== Aim of the exercise ==
Please transcribe the data that follows exactly, from its first line through the line that contains "- Time complexity O(n): iterate".

== Stored items from a collection ==
═══

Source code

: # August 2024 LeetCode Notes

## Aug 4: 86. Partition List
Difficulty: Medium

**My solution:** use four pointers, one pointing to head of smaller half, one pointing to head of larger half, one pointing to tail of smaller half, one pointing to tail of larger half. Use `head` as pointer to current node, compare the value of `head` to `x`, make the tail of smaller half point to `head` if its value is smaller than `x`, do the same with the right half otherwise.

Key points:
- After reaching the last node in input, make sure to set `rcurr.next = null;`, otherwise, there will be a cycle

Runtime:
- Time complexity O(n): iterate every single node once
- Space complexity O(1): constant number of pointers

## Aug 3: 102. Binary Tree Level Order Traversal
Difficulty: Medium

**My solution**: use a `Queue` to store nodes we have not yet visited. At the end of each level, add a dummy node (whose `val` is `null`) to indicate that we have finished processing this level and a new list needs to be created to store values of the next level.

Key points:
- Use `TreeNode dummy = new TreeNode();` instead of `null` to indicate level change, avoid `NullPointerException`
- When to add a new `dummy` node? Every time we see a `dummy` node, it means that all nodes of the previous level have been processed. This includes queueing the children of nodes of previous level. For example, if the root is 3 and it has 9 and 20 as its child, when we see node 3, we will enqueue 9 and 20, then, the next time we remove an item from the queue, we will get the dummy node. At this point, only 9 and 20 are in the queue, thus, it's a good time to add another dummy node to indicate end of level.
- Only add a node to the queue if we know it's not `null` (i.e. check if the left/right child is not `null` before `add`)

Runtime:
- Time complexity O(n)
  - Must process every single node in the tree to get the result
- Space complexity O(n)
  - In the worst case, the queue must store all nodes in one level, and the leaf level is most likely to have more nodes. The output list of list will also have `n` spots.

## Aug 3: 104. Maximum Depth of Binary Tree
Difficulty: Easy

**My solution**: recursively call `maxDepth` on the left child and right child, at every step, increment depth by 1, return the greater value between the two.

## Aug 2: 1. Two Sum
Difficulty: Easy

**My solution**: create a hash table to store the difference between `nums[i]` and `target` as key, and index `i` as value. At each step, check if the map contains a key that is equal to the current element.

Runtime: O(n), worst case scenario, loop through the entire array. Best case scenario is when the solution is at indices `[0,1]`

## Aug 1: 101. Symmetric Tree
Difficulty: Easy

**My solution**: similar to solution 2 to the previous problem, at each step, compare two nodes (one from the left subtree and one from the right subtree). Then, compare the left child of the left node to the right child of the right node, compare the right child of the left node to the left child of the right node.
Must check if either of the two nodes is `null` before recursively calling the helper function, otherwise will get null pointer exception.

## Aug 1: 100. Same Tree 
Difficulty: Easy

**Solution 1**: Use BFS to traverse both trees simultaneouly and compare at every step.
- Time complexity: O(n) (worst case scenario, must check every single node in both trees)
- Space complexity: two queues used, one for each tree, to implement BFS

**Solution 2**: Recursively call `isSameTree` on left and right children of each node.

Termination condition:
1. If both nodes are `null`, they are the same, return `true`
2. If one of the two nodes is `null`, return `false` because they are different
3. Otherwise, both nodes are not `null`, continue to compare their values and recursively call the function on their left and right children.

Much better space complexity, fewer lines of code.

═══

== Answer to the problem ==
Source code

: # August 2024 LeetCode Notes

## Aug 4: 86. Partition List
Difficulty: Medium

**My solution:** use four pointers, one pointing to head of smaller half, one pointing to head of larger half, one pointing to tail of smaller half, one pointing to tail of larger half. Use `head` as pointer to current node, compare the value of `head` to `x`, make the tail of smaller half point to `head` if its value is smaller than `x`, do the same with the right half otherwise.

Key points:
- After reaching the last node in input, make sure to set `rcurr.next = null;`, otherwise, there will be a cycle

Runtime:
- Time complexity O(n): iterate every single node once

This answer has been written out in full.